Cette approche conceptuelle nous a, sans aucun doute, permis d’amorcer une trajectoire pour répondre à nos interrogations : Quels sont les fondements et la pertinence d’une conception holistique (complexe) des politiques publiques ? Quelles sont les logiques et les rationalités sous-jacentes (qui prévalent) dans le système (ou cycle) des politiques publiques ? Pour étayer ce cheminement, nous nous appuyons sur la méthode analytique-synthétique à travers laquelle, nous définissons les unités d’analyse des politiques publiques.

2) Origine et caractéristiques de l’approche séquentielle et détermination des unités d’analyse des politiques publiques

L’analyse séquentielle ne constitue pas à proprement parler un concept ou une théorie formalisée de l’action publique, mais plutôt une méthode d’analyse des politiques publiques.
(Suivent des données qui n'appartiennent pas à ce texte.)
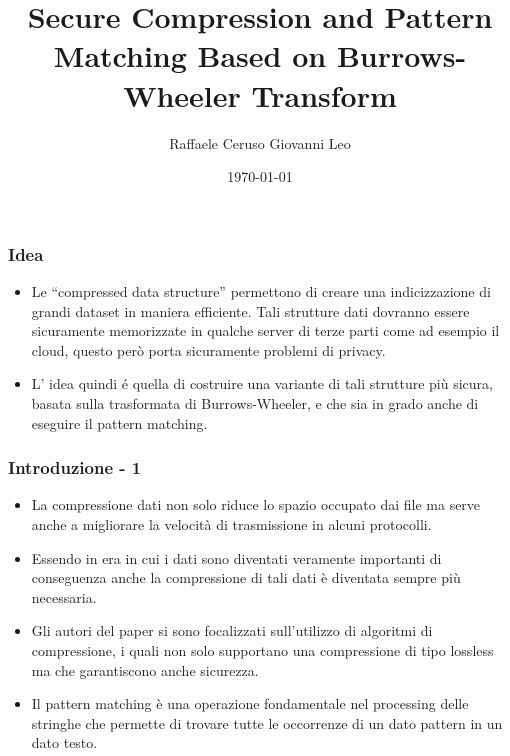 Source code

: \documentclass{beamer}
\title[]{Secure Compression and Pattern Matching Based on Burrows-Wheeler Transform}
\author{Raffaele Ceruso Giovanni Leo}
\date{\today}
\begin{document}
\begin{frame}
\titlepage
\end{frame}
\begin{frame}
\frametitle{Idea}
	\begin{itemize}
		\item Le ``compressed data structure'' permettono di creare una indicizzazione di grandi dataset in maniera efficiente. Tali strutture dati dovranno essere sicuramente memorizzate in qualche server di terze parti come ad esempio il cloud, questo però porta sicuramente problemi di privacy. 
		\item L’ idea quindi é quella di costruire una variante di tali strutture più sicura, basata sulla trasformata di Burrows-Wheeler, e che sia in grado anche di eseguire il pattern matching.
	\end{itemize}
\end{frame}
\begin{frame}
\frametitle{Introduzione - 1}
	\begin{itemize}
	 \item La compressione dati non solo riduce lo spazio occupato dai file ma serve anche a migliorare la velocità di trasmissione in alcuni protocolli.
	 
	 \item Essendo in era in cui i dati sono diventati veramente importanti di conseguenza anche la compressione di tali dati è diventata sempre più necessaria.
	 
	 \item Gli autori del paper si sono focalizzati sull’utilizzo di algoritmi di compressione, i quali non solo supportano una compressione di tipo lossless ma che garantiscono anche sicurezza.
	 
	 \item Il pattern matching è una operazione fondamentale nel processing delle stringhe che permette di trovare tutte le occorrenze di un dato pattern in un dato testo.
	 \end{itemize}
\end{frame}
\end{document}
Cette approche se présente comme un cadre d’analyse fondé sur le principe du séquençage, c’est-à-dire, une grille organisée en séquences d’action, permettant de diviser un processus politique (Jacquot, 2010, pp. 82-90). Harrold Lasswell a commencé à promouvoir l’étude des politiques publiques à partir de deux perspectives : la première sur « la connaissance en » politiques publiques, orientée vers les méthodes et les compétences en matière de la prise de décisions ; la seconde sur la « connaissance des » politiques publiques, liée à la démocratie et à la résolution des problèmes sociaux (Lasswell, 1951, p. 21).

Selon Salazar (1994, p. 67), les politiques publiques sont des réponses successives du « régime politique » ou du « gouvernement » en place face à des situations socialement problématiques. Landau (2003, p. 154) soutient que les politiques publiques sont des processus rationnels, qui intègrent des données et des preuves « objectives », permettant de prendre de meilleures décisions pour résoudre des problèmes publics. Rincón et Burgos (2003, p. 42), pour leur part, considèrent que pour fonder les bases analytiques des politiques publiques, il est impératif en plus d’examiner les besoins qui peuvent être institutionnalisés, de scruter la relation systémique qui existe entre le contexte et l’approche séquentielle des politiques publiques.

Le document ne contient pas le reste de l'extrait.